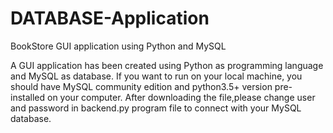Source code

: # DATABASE-Application
BookStore GUI application using Python and MySQL

A GUI application has been created using Python as programming language and MySQL as database.
If you want to run on your local machine, you should have MySQL community edition and python3.5+ version
pre-installed on your computer.
After downloading the file,please change user and password in backend.py program file to connect with your MySQL database.


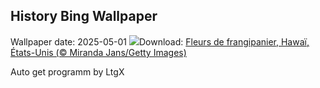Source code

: ## History Bing Wallpaper
Wallpaper date: 2025-05-01
![](https://www.bing.com/th?id=OHR.PinkPlumeria_FR-FR9237716464_UHD.jpg&w=1000)Download: [Fleurs de frangipanier, Hawaï, États-Unis (© Miranda Jans/Getty Images)](https://www.bing.com/th?id=OHR.PinkPlumeria_FR-FR9237716464_UHD.jpg)

Auto get programm by LtgX
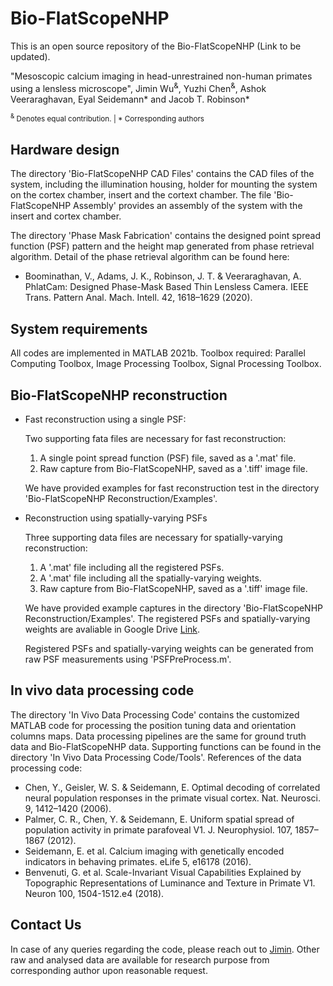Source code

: # Bio-FlatScopeNHP
This is an open source repository of the Bio-FlatScopeNHP (Link to be updated).

"Mesoscopic calcium imaging in head-unrestrained non-human primates using a lensless microscope", Jimin Wu<sup>&</sup>, Yuzhi Chen<sup>&</sup>, Ashok Veeraraghavan, Eyal Seidemann* and Jacob T. Robinson*

<sub><sup>&</sup> Denotes equal contribution. | * Corresponding authors </sub>

## Hardware design
The directory 'Bio-FlatScopeNHP CAD Files' contains the CAD files of the system, including the illumination housing, holder for mounting the system on the cortex chamber, insert and the cortext chamber. The file 'Bio-FlatScopeNHP Assembly' provides an assembly of the system with the insert and cortex chamber. 

The directory 'Phase Mask Fabrication' contains the designed point spread function (PSF) pattern and the height map generated from phase retrieval algorithm. Detail of the phase retrieval algorithm can be found here:

* Boominathan, V., Adams, J. K., Robinson, J. T. & Veeraraghavan, A. PhlatCam: Designed Phase-Mask Based Thin Lensless Camera. IEEE Trans. Pattern Anal. Mach. Intell. 42, 1618–1629 (2020).

## System requirements
All codes are implemented in MATLAB 2021b. 
Toolbox required: Parallel Computing Toolbox, Image Processing Toolbox, Signal Processing Toolbox.

## Bio-FlatScopeNHP reconstruction

* Fast reconstruction using a single PSF:

  Two supporting fata files are necessary for fast reconstruction:
  1. A single point spread function (PSF) file, saved as a '.mat' file.
  2. Raw capture from Bio-FlatScopeNHP, saved as a '.tiff' image file.

  We have provided examples for fast reconstruction test in the directory 'Bio-FlatScopeNHP Reconstruction/Examples'. 

* Reconstruction using spatially-varying PSFs

  Three supporting data files are necessary for spatially-varying reconstruction:
  1. A '.mat' file including all the registered PSFs.
  2. A '.mat' file including all the spatially-varying weights.
  3. Raw capture from Bio-FlatScopeNHP, saved as a '.tiff' image file.

  We have provided example captures in the directory 'Bio-FlatScopeNHP Reconstruction/Examples'. The registered PSFs and spatially-varying weights are avaliable in Google Drive [Link](https://drive.google.com/file/d/1UYPXWlYjghcT7DvZNz0ZURw5mnc63Mzf/view?usp=sharing).
  
  Registered PSFs and spatially-varying weights can be generated from raw PSF measurements using 'PSFPreProcess.m'.

## In vivo data processing code
The directory 'In Vivo Data Processing Code' contains the customized MATLAB code for processing the position tuning data and orientation columns maps.
Data processing pipelines are the same for ground truth data and Bio-FlatScopeNHP data. Supporting functions can be found in the directory 'In Vivo Data Processing Code/Tools'. References of the data processing code:
* Chen, Y., Geisler, W. S. & Seidemann, E. Optimal decoding of correlated neural population responses in the primate visual cortex. Nat. Neurosci. 9, 1412–1420 (2006).
* Palmer, C. R., Chen, Y. & Seidemann, E. Uniform spatial spread of population activity in primate parafoveal V1. J. Neurophysiol. 107, 1857–1867 (2012).
* Seidemann, E. et al. Calcium imaging with genetically encoded indicators in behaving primates. eLife 5, e16178 (2016).
* Benvenuti, G. et al. Scale-Invariant Visual Capabilities Explained by Topographic Representations of Luminance and Texture in Primate V1. Neuron 100, 1504-1512.e4 (2018).

## Contact Us
In case of any queries regarding the code, please reach out to [Jimin](mailto:jimin.wu@rice.edu).
Other raw and analysed data are available for research purpose from corresponding author upon reasonable request.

******************************

> _What you will do_:
Transcribe only the lines above that start at the line containing "Auto get programm by LtgX" and end at the line containing "## Hardware design". Omit pictures.

> _Task response_:
Auto get programm by LtgX
Source code

: # Bio-FlatScopeNHP
This is an open source repository of the Bio-FlatScopeNHP (Link to be updated).

"Mesoscopic calcium imaging in head-unrestrained non-human primates using a lensless microscope", Jimin Wu<sup>&</sup>, Yuzhi Chen<sup>&</sup>, Ashok Veeraraghavan, Eyal Seidemann* and Jacob T. Robinson*

<sub><sup>&</sup> Denotes equal contribution. | * Corresponding authors </sub>

## Hardware design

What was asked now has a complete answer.